The movie is far more about friendship and growing up than baseball. What it does say about baseball is more an exercise in nostalgia as the writers portray the sport in its final golden age when no one cared about the score and merely wanted to play the game. For a sports movie, you’ll be surprised to find the absence of The Big Game. Though they never keep score, there’s plenty of competitive edge, especially from Ham (Patrick Renna), who incessantly talks smack (often comparing players to the opposite sex). “You call that pitching? This is baseball, not tennis,” or “Is that your sister out in left field naked?” and the disturbing kicker (after “butt sniffer” and “crap face”) in a ping-pong match of insults involving the snobby private school players: “You play ball like a girl.” Later on, the narrator disturbingly mutters the line, “Even a grown-up girl knew who Babe Ruth was.”

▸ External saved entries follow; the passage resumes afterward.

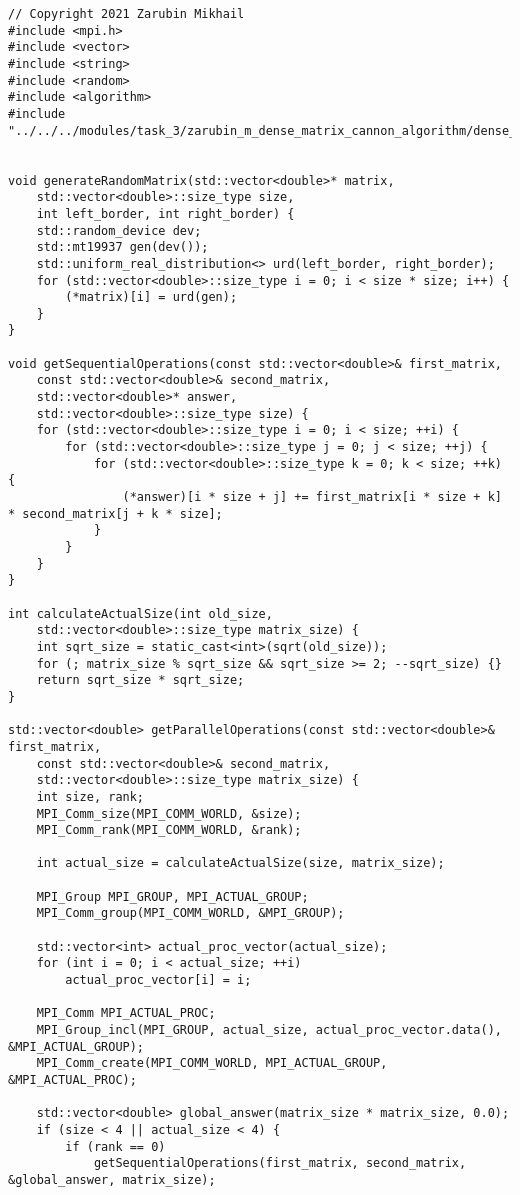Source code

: \documentclass{report}
\begin{document}
\begin{lstlisting}
// Copyright 2021 Zarubin Mikhail
#include <mpi.h>
#include <vector>
#include <string>
#include <random>
#include <algorithm>
#include "../../../modules/task_3/zarubin_m_dense_matrix_cannon_algorithm/dense_matrix_cannon_algorithm.h"


void generateRandomMatrix(std::vector<double>* matrix,
    std::vector<double>::size_type size,
    int left_border, int right_border) {
    std::random_device dev;
    std::mt19937 gen(dev());
    std::uniform_real_distribution<> urd(left_border, right_border);
    for (std::vector<double>::size_type i = 0; i < size * size; i++) {
        (*matrix)[i] = urd(gen);
    }
}

void getSequentialOperations(const std::vector<double>& first_matrix,
    const std::vector<double>& second_matrix,
    std::vector<double>* answer,
    std::vector<double>::size_type size) {
    for (std::vector<double>::size_type i = 0; i < size; ++i) {
        for (std::vector<double>::size_type j = 0; j < size; ++j) {
            for (std::vector<double>::size_type k = 0; k < size; ++k) {
                (*answer)[i * size + j] += first_matrix[i * size + k] * second_matrix[j + k * size];
            }
        }
    }
}

int calculateActualSize(int old_size,
    std::vector<double>::size_type matrix_size) {
    int sqrt_size = static_cast<int>(sqrt(old_size));
    for (; matrix_size % sqrt_size && sqrt_size >= 2; --sqrt_size) {}
    return sqrt_size * sqrt_size;
}

std::vector<double> getParallelOperations(const std::vector<double>& first_matrix,
    const std::vector<double>& second_matrix,
    std::vector<double>::size_type matrix_size) {
    int size, rank;
    MPI_Comm_size(MPI_COMM_WORLD, &size);
    MPI_Comm_rank(MPI_COMM_WORLD, &rank);

    int actual_size = calculateActualSize(size, matrix_size);

    MPI_Group MPI_GROUP, MPI_ACTUAL_GROUP;
    MPI_Comm_group(MPI_COMM_WORLD, &MPI_GROUP);

    std::vector<int> actual_proc_vector(actual_size);
    for (int i = 0; i < actual_size; ++i)
        actual_proc_vector[i] = i;

    MPI_Comm MPI_ACTUAL_PROC;
    MPI_Group_incl(MPI_GROUP, actual_size, actual_proc_vector.data(), &MPI_ACTUAL_GROUP);
    MPI_Comm_create(MPI_COMM_WORLD, MPI_ACTUAL_GROUP, &MPI_ACTUAL_PROC);

    std::vector<double> global_answer(matrix_size * matrix_size, 0.0);
    if (size < 4 || actual_size < 4) {
        if (rank == 0)
            getSequentialOperations(first_matrix, second_matrix, &global_answer, matrix_size);


\end{lstlisting}
\end{document}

On those days when it’s 150 degrees, they head to the pool to stare at lifeguard Wendy Peffercorn (Marley Shelton). In the film’s most memorable scene, Squints puts into motion a plan he’s been devising for years. “I’ve swam here every summer of my adult life,” the 11 year-old begins, “and every summer there she is lotioning and oiling. … I can’t take this no more.” What ensues is sure to create more than a chuckle and Squints’ priceless expression afterwards says it all.

With notable homages to Cool  Hand Luke and The Natural, as well as an excellent cameo by James Earl Jones, this film directed and co-written by David M. Evans is like Babe Ruth’s memorable called shot – a smash hit worth revisiting time and again (unlike its awful sequels).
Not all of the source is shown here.